### Your instructions
Only a number is wanted: how many lines in the records below contain "gaze"?

Data for the task: Begin

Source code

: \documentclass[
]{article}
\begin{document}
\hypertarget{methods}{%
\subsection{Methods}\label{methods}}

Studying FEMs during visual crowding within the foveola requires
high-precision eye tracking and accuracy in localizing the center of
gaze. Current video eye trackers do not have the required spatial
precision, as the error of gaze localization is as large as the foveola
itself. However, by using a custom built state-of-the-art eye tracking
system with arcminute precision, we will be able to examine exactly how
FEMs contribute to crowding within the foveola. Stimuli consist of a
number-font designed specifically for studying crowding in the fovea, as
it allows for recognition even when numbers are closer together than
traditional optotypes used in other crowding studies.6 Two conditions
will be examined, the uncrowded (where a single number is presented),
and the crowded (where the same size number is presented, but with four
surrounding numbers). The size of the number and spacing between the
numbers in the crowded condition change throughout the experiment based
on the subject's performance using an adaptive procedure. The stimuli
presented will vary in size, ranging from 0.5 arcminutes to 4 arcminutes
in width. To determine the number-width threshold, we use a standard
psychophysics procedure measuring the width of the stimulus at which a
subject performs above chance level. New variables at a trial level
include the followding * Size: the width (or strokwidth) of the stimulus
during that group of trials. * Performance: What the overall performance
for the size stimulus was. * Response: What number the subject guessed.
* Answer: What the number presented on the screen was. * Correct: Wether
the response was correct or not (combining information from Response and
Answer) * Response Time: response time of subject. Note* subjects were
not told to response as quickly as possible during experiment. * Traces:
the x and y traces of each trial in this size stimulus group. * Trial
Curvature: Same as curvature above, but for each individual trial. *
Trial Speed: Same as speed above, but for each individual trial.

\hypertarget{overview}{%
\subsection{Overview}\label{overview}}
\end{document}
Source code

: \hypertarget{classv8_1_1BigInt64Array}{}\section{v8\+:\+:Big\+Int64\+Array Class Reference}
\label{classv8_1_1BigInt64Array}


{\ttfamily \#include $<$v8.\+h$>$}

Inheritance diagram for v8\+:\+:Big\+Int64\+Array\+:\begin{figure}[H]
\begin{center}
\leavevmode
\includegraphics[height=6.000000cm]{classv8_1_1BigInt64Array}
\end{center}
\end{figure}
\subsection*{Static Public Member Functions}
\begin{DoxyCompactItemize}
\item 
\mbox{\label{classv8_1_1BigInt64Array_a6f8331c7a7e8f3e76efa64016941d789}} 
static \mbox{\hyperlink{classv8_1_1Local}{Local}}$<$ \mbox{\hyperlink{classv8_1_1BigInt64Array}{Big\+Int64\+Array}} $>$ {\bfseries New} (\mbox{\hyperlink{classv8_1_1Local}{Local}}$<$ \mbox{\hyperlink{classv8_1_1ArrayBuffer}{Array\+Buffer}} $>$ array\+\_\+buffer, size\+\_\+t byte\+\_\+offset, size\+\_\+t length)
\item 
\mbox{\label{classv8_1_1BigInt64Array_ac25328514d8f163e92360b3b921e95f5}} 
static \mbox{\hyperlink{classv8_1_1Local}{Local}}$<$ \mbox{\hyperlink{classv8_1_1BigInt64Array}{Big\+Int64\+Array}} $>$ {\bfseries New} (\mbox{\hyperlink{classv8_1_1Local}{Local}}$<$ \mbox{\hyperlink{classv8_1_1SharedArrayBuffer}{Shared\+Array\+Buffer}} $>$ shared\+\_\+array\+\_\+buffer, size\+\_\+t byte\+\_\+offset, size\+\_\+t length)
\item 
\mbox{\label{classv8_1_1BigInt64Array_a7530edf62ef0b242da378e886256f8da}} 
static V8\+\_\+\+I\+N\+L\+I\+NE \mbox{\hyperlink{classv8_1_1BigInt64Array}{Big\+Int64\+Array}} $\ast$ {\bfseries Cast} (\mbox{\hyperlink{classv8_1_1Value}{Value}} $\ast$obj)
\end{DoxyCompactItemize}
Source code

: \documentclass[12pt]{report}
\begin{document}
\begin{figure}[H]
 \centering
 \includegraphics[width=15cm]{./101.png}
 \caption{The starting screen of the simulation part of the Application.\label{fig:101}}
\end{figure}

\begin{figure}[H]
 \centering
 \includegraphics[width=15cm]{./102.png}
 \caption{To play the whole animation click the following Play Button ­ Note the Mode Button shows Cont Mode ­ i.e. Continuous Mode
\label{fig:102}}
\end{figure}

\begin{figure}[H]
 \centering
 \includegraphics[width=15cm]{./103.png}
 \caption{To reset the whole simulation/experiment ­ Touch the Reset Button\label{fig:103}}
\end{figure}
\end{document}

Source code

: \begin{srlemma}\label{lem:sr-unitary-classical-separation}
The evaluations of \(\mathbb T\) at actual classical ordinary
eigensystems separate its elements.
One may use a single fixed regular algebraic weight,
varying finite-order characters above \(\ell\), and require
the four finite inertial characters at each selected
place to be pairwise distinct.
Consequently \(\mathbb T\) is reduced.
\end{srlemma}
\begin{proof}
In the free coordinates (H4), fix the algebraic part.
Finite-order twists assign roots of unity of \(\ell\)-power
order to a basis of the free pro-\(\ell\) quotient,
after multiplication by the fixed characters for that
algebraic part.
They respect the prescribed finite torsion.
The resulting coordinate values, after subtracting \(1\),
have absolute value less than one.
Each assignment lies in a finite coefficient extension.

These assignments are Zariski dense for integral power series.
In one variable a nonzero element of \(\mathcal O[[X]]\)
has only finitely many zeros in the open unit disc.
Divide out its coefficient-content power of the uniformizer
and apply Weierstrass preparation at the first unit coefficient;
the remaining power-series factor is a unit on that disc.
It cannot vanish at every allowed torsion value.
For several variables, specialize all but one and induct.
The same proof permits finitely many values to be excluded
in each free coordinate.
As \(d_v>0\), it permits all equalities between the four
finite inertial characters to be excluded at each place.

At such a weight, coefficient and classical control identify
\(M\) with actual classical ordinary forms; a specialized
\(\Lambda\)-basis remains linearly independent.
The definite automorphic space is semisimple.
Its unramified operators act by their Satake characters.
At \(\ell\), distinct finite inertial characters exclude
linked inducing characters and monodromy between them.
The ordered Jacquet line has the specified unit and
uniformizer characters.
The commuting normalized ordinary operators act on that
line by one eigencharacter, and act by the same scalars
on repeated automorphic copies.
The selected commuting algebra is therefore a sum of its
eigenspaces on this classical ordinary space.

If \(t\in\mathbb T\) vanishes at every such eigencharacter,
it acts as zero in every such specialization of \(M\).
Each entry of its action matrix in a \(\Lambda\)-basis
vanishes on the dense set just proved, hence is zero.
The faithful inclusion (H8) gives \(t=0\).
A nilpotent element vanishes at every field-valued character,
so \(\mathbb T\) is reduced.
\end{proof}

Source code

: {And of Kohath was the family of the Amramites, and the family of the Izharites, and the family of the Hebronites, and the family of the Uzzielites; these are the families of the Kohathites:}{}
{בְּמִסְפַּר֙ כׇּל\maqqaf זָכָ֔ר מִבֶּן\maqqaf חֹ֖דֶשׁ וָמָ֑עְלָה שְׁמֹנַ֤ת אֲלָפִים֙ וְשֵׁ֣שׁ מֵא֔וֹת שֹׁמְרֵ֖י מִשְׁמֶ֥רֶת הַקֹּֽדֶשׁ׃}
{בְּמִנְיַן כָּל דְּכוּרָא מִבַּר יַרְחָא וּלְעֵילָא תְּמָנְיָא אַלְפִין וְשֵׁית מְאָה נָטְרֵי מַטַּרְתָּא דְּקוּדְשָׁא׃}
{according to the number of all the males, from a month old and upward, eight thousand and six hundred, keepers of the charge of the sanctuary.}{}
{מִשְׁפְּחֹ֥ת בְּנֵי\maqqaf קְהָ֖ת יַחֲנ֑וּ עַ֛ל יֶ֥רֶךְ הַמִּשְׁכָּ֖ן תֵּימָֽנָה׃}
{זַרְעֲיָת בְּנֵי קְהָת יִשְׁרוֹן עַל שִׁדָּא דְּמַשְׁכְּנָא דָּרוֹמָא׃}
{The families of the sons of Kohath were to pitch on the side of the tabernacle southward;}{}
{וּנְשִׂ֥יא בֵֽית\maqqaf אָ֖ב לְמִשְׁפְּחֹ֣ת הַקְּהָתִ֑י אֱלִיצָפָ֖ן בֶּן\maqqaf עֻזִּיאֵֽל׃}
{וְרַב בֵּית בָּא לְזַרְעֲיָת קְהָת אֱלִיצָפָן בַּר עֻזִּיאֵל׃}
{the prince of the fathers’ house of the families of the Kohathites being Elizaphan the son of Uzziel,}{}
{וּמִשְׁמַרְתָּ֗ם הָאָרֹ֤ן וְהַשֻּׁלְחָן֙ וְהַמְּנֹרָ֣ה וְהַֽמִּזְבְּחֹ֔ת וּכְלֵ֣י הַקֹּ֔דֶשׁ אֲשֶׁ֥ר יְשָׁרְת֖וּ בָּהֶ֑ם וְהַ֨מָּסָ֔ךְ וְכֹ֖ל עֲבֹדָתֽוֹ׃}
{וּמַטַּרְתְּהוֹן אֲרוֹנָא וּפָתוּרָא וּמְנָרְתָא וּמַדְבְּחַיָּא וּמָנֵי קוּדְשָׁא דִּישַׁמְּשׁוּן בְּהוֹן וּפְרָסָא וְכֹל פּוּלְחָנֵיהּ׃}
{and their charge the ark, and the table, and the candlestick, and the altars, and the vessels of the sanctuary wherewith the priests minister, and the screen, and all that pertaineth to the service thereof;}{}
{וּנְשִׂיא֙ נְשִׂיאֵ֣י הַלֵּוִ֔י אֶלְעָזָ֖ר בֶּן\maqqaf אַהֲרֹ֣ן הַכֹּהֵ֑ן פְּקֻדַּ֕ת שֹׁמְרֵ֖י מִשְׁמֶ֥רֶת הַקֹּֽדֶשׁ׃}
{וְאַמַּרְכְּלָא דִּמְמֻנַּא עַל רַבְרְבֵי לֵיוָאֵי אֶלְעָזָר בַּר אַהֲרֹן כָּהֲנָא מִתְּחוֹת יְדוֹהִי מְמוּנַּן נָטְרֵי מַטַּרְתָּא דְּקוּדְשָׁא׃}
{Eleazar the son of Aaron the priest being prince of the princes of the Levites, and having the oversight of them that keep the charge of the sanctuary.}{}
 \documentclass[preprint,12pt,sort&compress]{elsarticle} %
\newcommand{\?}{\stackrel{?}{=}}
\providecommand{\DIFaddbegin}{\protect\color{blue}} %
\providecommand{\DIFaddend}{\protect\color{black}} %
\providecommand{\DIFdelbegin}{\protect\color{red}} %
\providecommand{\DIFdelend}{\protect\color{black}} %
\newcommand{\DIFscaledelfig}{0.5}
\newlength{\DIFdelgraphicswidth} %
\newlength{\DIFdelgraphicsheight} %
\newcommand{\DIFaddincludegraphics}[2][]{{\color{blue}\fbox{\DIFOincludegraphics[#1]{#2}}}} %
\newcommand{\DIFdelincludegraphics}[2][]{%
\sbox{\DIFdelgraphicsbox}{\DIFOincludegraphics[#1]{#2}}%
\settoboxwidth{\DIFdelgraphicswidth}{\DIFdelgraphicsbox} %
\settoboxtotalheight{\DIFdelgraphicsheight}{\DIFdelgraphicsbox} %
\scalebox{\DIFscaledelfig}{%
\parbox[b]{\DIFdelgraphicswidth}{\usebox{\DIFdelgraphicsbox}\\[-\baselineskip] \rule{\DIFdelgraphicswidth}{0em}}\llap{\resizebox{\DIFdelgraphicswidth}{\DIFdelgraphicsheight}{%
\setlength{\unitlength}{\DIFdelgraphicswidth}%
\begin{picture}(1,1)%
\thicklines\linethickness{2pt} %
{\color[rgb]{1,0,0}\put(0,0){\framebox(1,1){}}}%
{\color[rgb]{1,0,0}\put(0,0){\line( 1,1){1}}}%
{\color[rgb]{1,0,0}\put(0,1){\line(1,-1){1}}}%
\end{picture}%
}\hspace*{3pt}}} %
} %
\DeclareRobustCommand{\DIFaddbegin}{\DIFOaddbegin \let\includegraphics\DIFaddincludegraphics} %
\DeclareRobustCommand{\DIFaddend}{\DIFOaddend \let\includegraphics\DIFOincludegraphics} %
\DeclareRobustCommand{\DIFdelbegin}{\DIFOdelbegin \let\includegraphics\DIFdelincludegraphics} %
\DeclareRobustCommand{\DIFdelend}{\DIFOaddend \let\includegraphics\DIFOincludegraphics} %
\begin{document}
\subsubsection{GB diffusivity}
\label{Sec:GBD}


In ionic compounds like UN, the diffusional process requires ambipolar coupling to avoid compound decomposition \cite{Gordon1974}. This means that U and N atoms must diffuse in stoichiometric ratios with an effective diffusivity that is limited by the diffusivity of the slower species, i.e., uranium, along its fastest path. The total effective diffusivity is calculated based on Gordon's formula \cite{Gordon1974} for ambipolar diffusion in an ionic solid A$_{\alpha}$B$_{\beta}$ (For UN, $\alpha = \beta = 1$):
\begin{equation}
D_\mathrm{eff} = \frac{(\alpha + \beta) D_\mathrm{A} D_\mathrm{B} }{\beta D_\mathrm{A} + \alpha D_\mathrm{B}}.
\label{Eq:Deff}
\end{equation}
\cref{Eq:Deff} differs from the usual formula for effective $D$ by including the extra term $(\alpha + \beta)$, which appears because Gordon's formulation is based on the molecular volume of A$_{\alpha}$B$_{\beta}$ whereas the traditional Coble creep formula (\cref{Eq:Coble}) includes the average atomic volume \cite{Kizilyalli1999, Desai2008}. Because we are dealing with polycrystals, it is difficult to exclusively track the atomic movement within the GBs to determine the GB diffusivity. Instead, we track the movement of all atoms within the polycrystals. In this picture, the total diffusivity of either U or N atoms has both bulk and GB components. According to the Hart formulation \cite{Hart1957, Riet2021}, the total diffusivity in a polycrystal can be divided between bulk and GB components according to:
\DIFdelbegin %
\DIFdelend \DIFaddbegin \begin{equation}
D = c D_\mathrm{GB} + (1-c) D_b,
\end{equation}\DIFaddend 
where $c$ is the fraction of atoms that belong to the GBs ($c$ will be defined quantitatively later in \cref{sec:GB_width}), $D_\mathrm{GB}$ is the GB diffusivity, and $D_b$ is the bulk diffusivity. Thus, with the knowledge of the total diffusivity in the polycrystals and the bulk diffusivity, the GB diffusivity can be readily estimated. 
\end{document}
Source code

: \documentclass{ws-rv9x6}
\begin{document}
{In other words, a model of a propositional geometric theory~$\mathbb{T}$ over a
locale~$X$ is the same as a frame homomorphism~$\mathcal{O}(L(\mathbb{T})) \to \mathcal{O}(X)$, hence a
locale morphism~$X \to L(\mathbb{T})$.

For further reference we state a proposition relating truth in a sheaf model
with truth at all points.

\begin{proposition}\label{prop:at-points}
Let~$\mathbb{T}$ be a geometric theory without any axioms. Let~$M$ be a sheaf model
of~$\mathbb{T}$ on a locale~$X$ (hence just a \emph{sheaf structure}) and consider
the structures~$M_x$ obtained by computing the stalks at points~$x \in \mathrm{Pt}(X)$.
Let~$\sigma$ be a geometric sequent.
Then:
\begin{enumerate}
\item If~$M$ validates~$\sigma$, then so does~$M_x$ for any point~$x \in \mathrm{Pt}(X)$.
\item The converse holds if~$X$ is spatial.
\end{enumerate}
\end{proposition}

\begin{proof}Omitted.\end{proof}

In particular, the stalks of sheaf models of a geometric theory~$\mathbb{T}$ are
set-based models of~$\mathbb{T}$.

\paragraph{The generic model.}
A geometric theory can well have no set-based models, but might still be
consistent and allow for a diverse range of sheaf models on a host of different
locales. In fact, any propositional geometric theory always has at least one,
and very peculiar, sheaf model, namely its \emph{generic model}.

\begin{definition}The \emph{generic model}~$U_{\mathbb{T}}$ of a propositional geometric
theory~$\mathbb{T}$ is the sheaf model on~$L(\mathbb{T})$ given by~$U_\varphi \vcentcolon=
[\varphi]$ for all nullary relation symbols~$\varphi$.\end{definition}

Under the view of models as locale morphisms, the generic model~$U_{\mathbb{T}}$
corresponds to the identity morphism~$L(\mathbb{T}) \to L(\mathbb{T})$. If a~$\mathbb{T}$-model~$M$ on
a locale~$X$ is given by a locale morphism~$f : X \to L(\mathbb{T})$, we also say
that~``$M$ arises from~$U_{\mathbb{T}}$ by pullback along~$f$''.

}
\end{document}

Data for the task: End

### Solution to this exercise
2